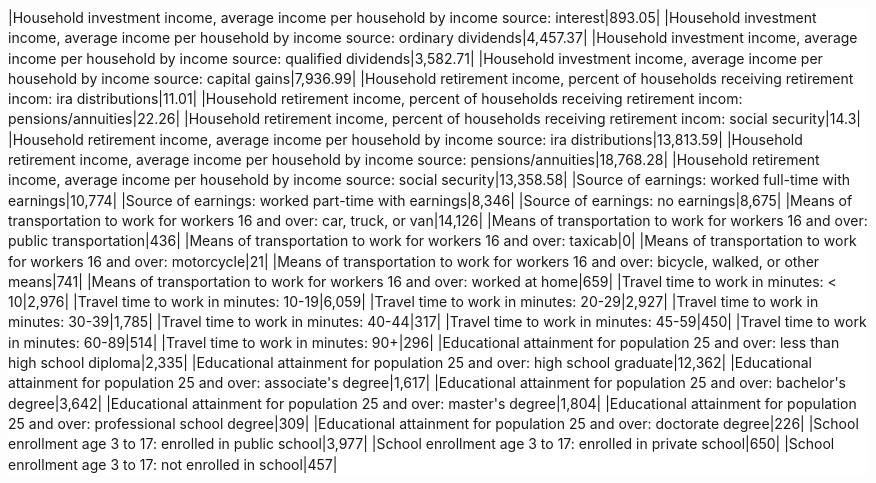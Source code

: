 |Household investment income, average income per household by income source: interest|893.05|
|Household investment income, average income per household by income source: ordinary dividends|4,457.37|
|Household investment income, average income per household by income source: qualified dividends|3,582.71|
|Household investment income, average income per household by income source: capital gains|7,936.99|
|Household retirement income, percent of households receiving retirement incom: ira distributions|11.01|
|Household retirement income, percent of households receiving retirement incom: pensions/annuities|22.26|
|Household retirement income, percent of households receiving retirement incom: social security|14.3|
|Household retirement income, average income per household by income source: ira distributions|13,813.59|
|Household retirement income, average income per household by income source: pensions/annuities|18,768.28|
|Household retirement income, average income per household by income source: social security|13,358.58|
|Source of earnings: worked full-time with earnings|10,774|
|Source of earnings: worked part-time with earnings|8,346|
|Source of earnings: no earnings|8,675|
|Means of transportation to work for workers 16 and over: car, truck, or van|14,126|
|Means of transportation to work for workers 16 and over: public transportation|436|
|Means of transportation to work for workers 16 and over: taxicab|0|
|Means of transportation to work for workers 16 and over: motorcycle|21|
|Means of transportation to work for workers 16 and over: bicycle, walked, or other means|741|
|Means of transportation to work for workers 16 and over: worked at home|659|
|Travel time to work in minutes: < 10|2,976|
|Travel time to work in minutes: 10-19|6,059|
|Travel time to work in minutes: 20-29|2,927|
|Travel time to work in minutes: 30-39|1,785|
|Travel time to work in minutes: 40-44|317|
|Travel time to work in minutes: 45-59|450|
|Travel time to work in minutes: 60-89|514|
|Travel time to work in minutes: 90+|296|
|Educational attainment for population 25 and over: less than high school diploma|2,335|
|Educational attainment for population 25 and over: high school graduate|12,362|
|Educational attainment for population 25 and over: associate's degree|1,617|
|Educational attainment for population 25 and over: bachelor's degree|3,642|
|Educational attainment for population 25 and over: master's degree|1,804|
|Educational attainment for population 25 and over: professional school degree|309|
|Educational attainment for population 25 and over: doctorate degree|226|
|School enrollment age 3 to 17: enrolled in public school|3,977|
|School enrollment age 3 to 17: enrolled in private school|650|
|School enrollment age 3 to 17: not enrolled in school|457|
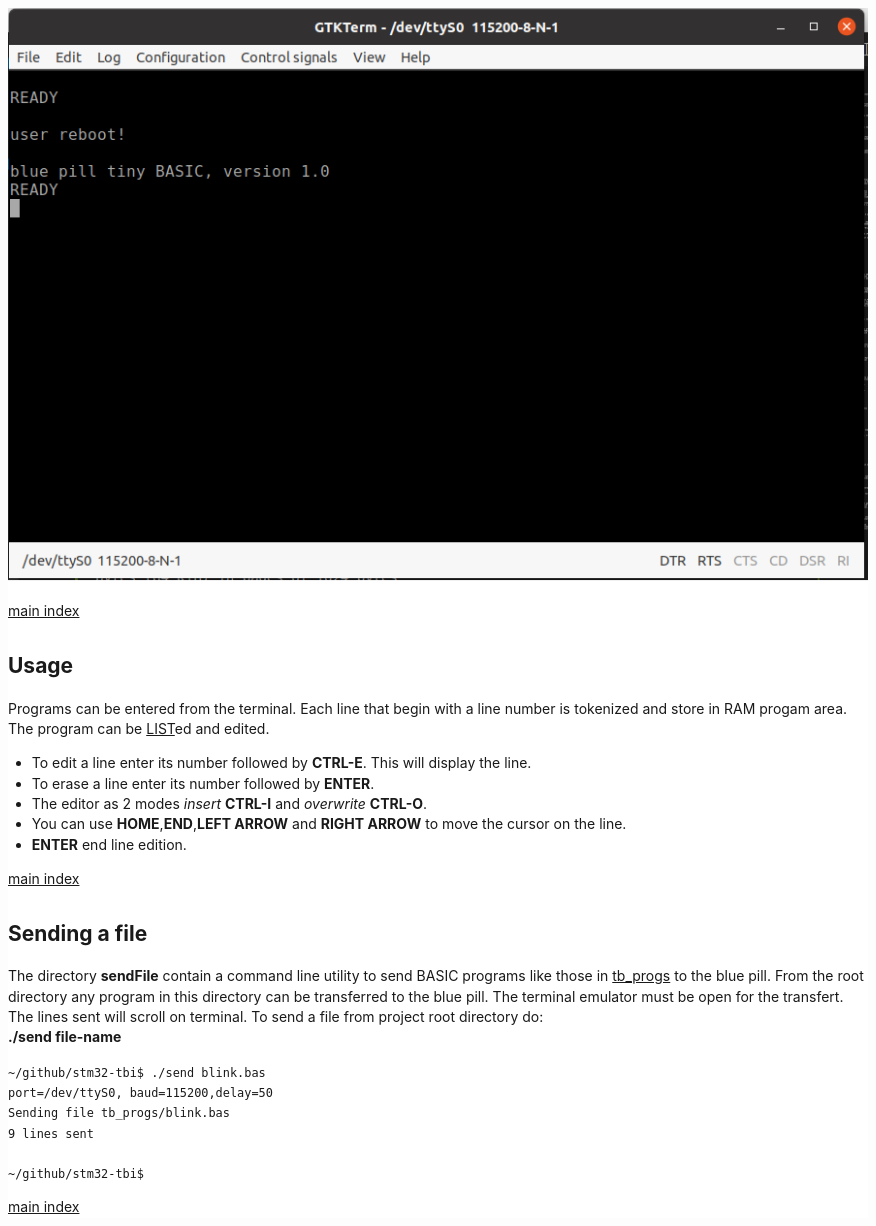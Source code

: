 ![terminal](gtkterm-capture.png)


[main index](#index-princ)
<a id="usage"></a>
## Usage 
Programs can be entered from the terminal. Each line that begin with a line number is tokenized and store in RAM progam area. The program can be [LIST](#list)ed and edited. 

* To edit a line enter its number followed by **CTRL-E**. This will display the line.
* To erase a line enter its number followed by **ENTER**. 
* The editor as 2 modes *insert* **CTRL-I** and *overwrite* **CTRL-O**.
* You can use **HOME**,**END**,**LEFT ARROW** and **RIGHT ARROW** to move the cursor on the line. 
* **ENTER** end line edition.  

[main index](#index-princ)
<a id="send"></a>
## Sending a file 
The directory **sendFile** contain a command line utility to send BASIC programs like those in [tb_progs](../tb_progs) to the blue pill. From the root directory any program in this directory can be transferred to the blue pill. The terminal emulator must be open for the transfert. The lines sent will scroll on terminal. To send a file from project root directory do: <br/>
**./send file-name** 
```
~/github/stm32-tbi$ ./send blink.bas
port=/dev/ttyS0, baud=115200,delay=50 
Sending file tb_progs/blink.bas
9 lines sent

~/github/stm32-tbi$ 
```
[main index](#index-princ)
<a id="sources"></a>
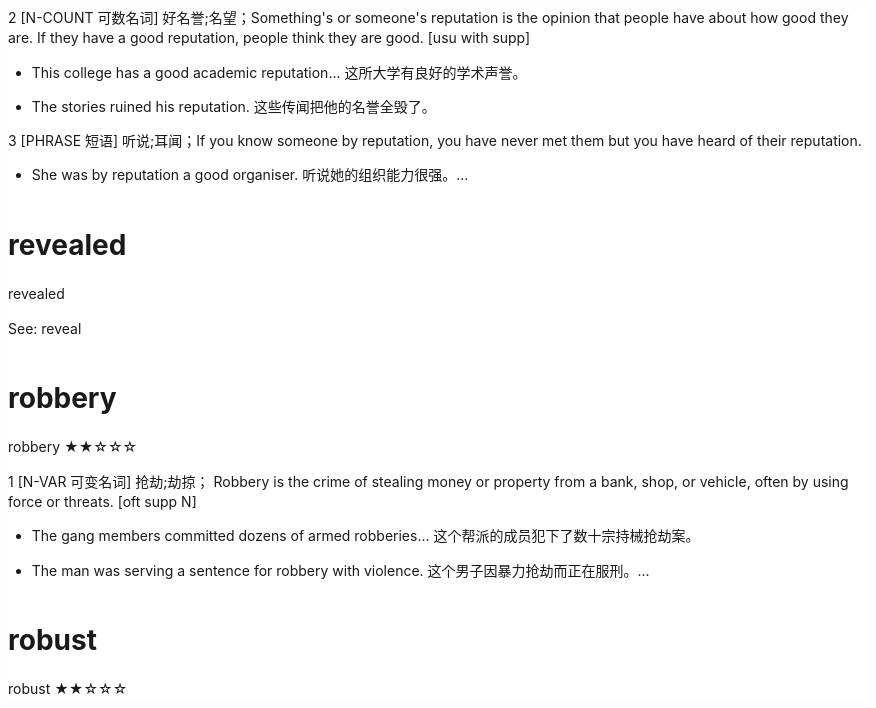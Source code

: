 


2
[N-COUNT 可数名词] 
好名誉;名望；Something's or someone's 
reputation is the opinion that people have about how good they are. If they have a good reputation, people think they are good. 
[usu with supp]

- This college has a good academic 
reputation...
这所大学有良好的学术声誉。

- The stories ruined his 
reputation.
这些传闻把他的名誉全毁了。




3
[PHRASE 短语] 
听说;耳闻；If you know someone 
by reputation, you have never met them but you have heard of their reputation. 

- She was by 
reputation a good organiser.
听说她的组织能力很强。...
# revealed
revealed



See:
reveal
# robbery
robbery
★★☆☆☆







1
[N-VAR 可变名词] 
抢劫;劫掠；
Robbery is the crime of stealing money or property from a bank, shop, or vehicle, often by using force or threats. 
[oft supp N]

- The gang members committed dozens of armed robberies...
这个帮派的成员犯下了数十宗持械抢劫案。

- The man was serving a sentence for 
robbery with violence.
这个男子因暴力抢劫而正在服刑。...
# robust
robust
★★☆☆☆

= = =

→ ABOUT THIS EXERCISE: Tally the lines of the listing that include "dividends". Nothing but the resulting number should be returned.

→ EXPECTED OUTPUT: 2